Data in this exercise:

========================================================================

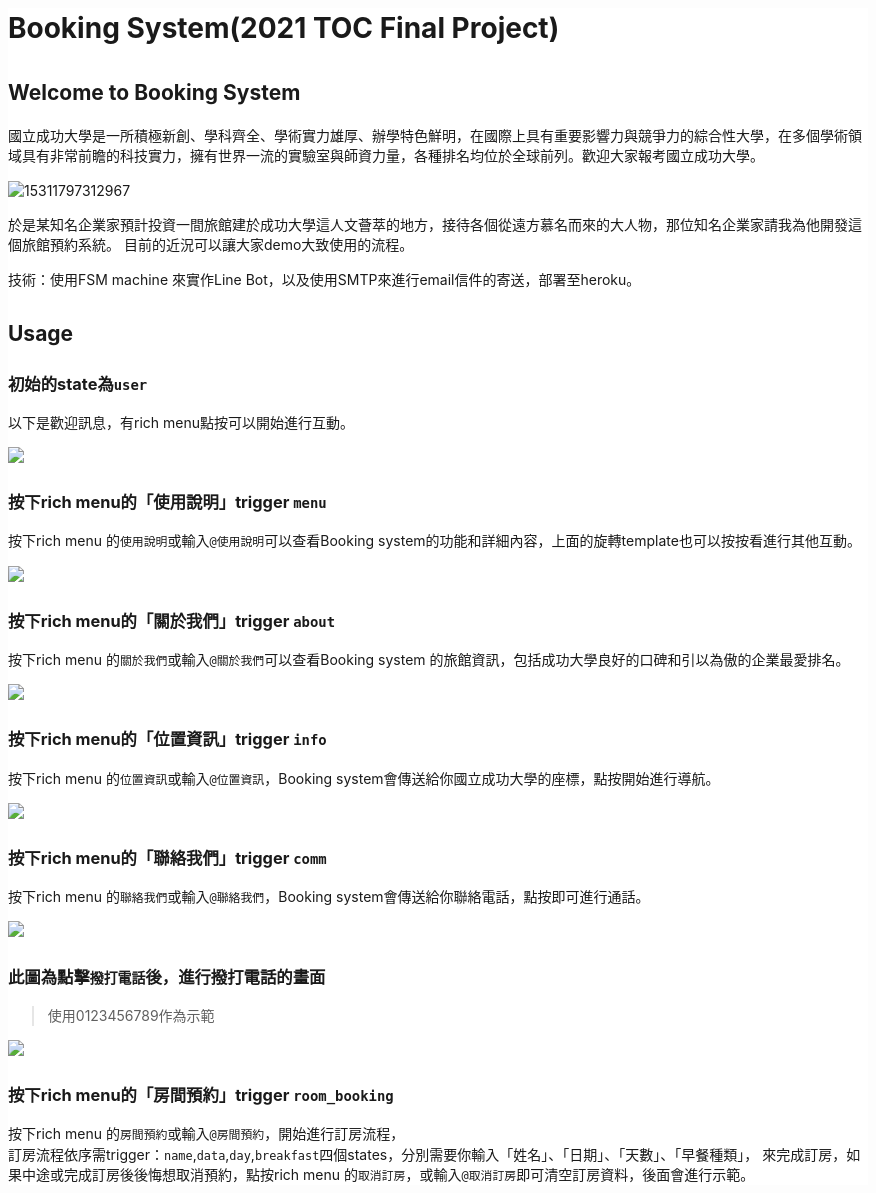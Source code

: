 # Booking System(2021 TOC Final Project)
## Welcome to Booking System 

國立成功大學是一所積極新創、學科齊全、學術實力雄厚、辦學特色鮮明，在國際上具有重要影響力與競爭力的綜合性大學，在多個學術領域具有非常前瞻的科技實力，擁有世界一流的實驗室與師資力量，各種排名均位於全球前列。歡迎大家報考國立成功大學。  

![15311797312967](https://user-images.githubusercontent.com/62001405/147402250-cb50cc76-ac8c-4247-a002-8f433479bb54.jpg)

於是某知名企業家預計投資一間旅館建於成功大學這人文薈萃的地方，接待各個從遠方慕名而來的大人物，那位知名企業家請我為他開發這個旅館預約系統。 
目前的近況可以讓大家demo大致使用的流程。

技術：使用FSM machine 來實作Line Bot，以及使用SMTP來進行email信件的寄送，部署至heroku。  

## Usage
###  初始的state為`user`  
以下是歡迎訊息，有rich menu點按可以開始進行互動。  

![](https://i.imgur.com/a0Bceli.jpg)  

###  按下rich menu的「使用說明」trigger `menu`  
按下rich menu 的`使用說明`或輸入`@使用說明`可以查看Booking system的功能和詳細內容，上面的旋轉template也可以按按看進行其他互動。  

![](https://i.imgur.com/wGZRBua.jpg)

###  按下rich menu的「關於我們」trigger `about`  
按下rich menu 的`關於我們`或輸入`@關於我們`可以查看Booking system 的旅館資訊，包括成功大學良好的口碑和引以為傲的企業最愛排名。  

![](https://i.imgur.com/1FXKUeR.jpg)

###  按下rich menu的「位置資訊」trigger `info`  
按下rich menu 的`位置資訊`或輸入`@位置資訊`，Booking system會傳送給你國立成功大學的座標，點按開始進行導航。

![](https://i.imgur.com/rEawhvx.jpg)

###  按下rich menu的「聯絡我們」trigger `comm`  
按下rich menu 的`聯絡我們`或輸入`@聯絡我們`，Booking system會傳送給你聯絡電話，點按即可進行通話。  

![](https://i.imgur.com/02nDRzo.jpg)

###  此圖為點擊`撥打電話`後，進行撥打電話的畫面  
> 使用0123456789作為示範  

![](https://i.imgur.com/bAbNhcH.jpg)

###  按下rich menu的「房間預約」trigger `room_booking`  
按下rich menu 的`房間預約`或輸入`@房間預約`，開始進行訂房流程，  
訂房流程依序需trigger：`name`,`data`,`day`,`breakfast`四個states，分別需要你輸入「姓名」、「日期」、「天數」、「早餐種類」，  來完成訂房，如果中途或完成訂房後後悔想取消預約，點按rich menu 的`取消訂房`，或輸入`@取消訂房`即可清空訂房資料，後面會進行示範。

========================================================================

What you should do:
Each line in the listing above that contains "imgur" should be copied.

Answer to the exercise:
![](https://i.imgur.com/a0Bceli.jpg)  
![](https://i.imgur.com/wGZRBua.jpg)
![](https://i.imgur.com/1FXKUeR.jpg)
![](https://i.imgur.com/rEawhvx.jpg)
![](https://i.imgur.com/02nDRzo.jpg)
![](https://i.imgur.com/bAbNhcH.jpg)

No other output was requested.